Drying and Harvesting
I have tried many different locations to dry or harvest the bulbs, last year I placed them on the greenhouse bench for the first ten days or so to completely dry out and covered over with some kitchen paper towels. This prevented the sun from burning down directly on the bulbs and I must confess that I had a lovely condition on them last year. After ten days they were taken to the garage where they remained until ready for the necks to be tied with raffia.
This can be a very pleasurable job, particularly when you have a good set, even more so when you have plenty to select from; start tying them as near as you can to the show date as you don"t want the raffia to work loose later on. I can literally spend hours on the kitchen table tying and trimming the necks to the same height, then placing them on the actual stand that they would be staged on, even as far as draping the stand with black cloth to give the desired effect. In my opinion this is an exercise well worth spending time on as every onion has one good face and by moving the onions around on the stand and looking at them from every angle you will eventually find out which are the best ones for the set and even in which position they go on the stand.
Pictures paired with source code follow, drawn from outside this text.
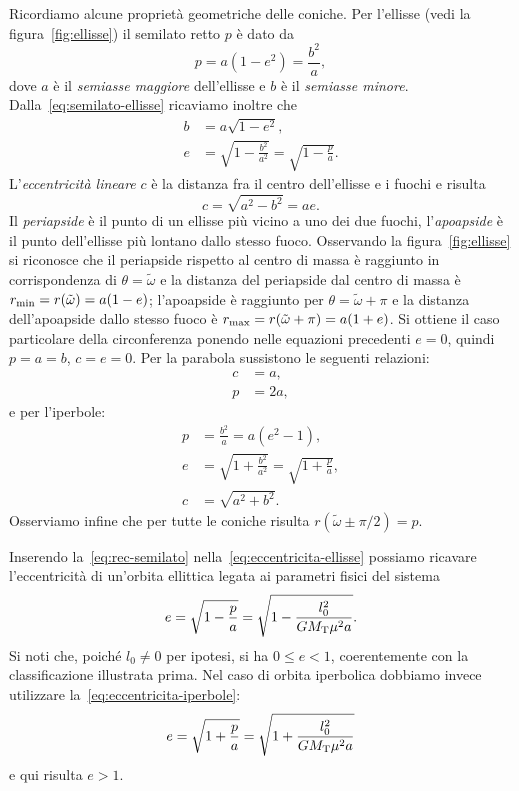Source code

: Ricordiamo alcune proprietà geometriche delle coniche. Per l'ellisse (vedi la
figura~\ref{fig:ellisse}) il semilato retto $p$ è dato da
\begin{equation}
  \label{eq:semilato-ellisse}
  p = a(1-e^2) = \frac{b^2}{a},
\end{equation}
dove $a$ è il \emph{semiasse maggiore} dell'ellisse e $b$ è il \emph{semiasse
  minore}. Dalla~\eqref{eq:semilato-ellisse} ricaviamo inoltre che
\begin{align}
  b &= a\sqrt{1-e^2},\\
  e &= \sqrt{1-\frac{b^2}{a^2}} =
  \sqrt{1-\frac{p}{a}}. \label{eq:eccentricita-ellisse}
\end{align}
L'\emph{eccentricità lineare} $c$ è la distanza fra il centro dell'ellisse e i
fuochi e risulta
\begin{equation}
  c=\sqrt{a^2-b^2} = ae.
\end{equation}
Il \emph{periapside} è il punto di un ellisse più vicino a uno dei due fuochi,
l'\emph{apoapside} è il punto dell'ellisse più lontano dallo stesso
fuoco. Osservando la figura~\ref{fig:ellisse} si riconosce che il periapside
rispetto al centro di massa è raggiunto in corrispondenza di
$\theta=\tilde\omega$ e la distanza del periapside dal centro di massa è
$r_\textup{min} = r(\tilde\omega) = a(1-e)$; l'apoapside è raggiunto per
$\theta=\tilde\omega+\pi$ e la distanza dell'apoapside dallo stesso fuoco è
$r_\textup{max} = r(\tilde\omega+\pi) = a(1+e)$. Si ottiene il caso particolare
della circonferenza ponendo nelle equazioni precedenti $e=0$, quindi $p=a=b$,
$c=e=0$. Per la parabola sussistono le seguenti relazioni:
\begin{align}
  c &= a,\\
  p &= 2a,
\end{align}
e per l'iperbole:
\begin{align}
  p &= \frac{b^2}{a} = a(e^2-1), \label{eq:semilato-iperbole}\\
  e &= \sqrt{1+\frac{b^2}{a^2}} =
  \sqrt{1+\frac{p}{a}}, \label{eq:eccentricita-iperbole}\\
  c &= \sqrt{a^2+b^2}.
\end{align}
Osserviamo infine che per tutte le coniche risulta $r(\tilde\omega\pm\pi/2)=p$.

Inserendo la~\eqref{eq:rec-semilato} nella~\eqref{eq:eccentricita-ellisse}
possiamo ricavare l'eccentricità di un'orbita ellittica legata ai parametri
fisici del sistema
\begin{equation}
  \label{eq:eccentricita-orbita-ellisse}
  e = \sqrt{1-\frac{p}{a}} = \sqrt{1-\frac{l_0^2}{GM_\textup{T}\mu^2a}}.
\end{equation}
Si noti che, poiché $l_0\neq 0$ per ipotesi, si ha $0\leq e<1$, coerentemente
con la classificazione illustrata prima. Nel caso di orbita iperbolica dobbiamo
invece utilizzare la~\eqref{eq:eccentricita-iperbole}:
\begin{equation}
  \label{eq:eccentricita-orbita-iperbole}
  e = \sqrt{1+\frac{p}{a}} = \sqrt{1+\frac{l_0^2}{GM_\textup{T}\mu^2a}}
\end{equation}
e qui risulta $e>1$.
Once you are happy with your set they can then be boxed up in a strong wooden box, I have had two specially made from strong plywood and each box is partitioned off with thin plywood and the bottom of each section has a ¾" thick sponge glued to it. The next step is to place a piece of paper on the sponge which will identify where each onion goes on the stand. I use the following letters for a set of six, TL,TC, TR, ML, MR and F; very simply the letters stand for Top Left, Top Centre and Top Right. The next once are Middle Left and Middle Centre and the F stands for Front. In carrying out all this work in the comfort of your own home, with no one talking to you, you won't make any mistakes at the show. Once the onions have been carefully lowered down on to the sponge, they are then packed around with some more pieces of soft sponge to prevent any movement that could damage them in transit.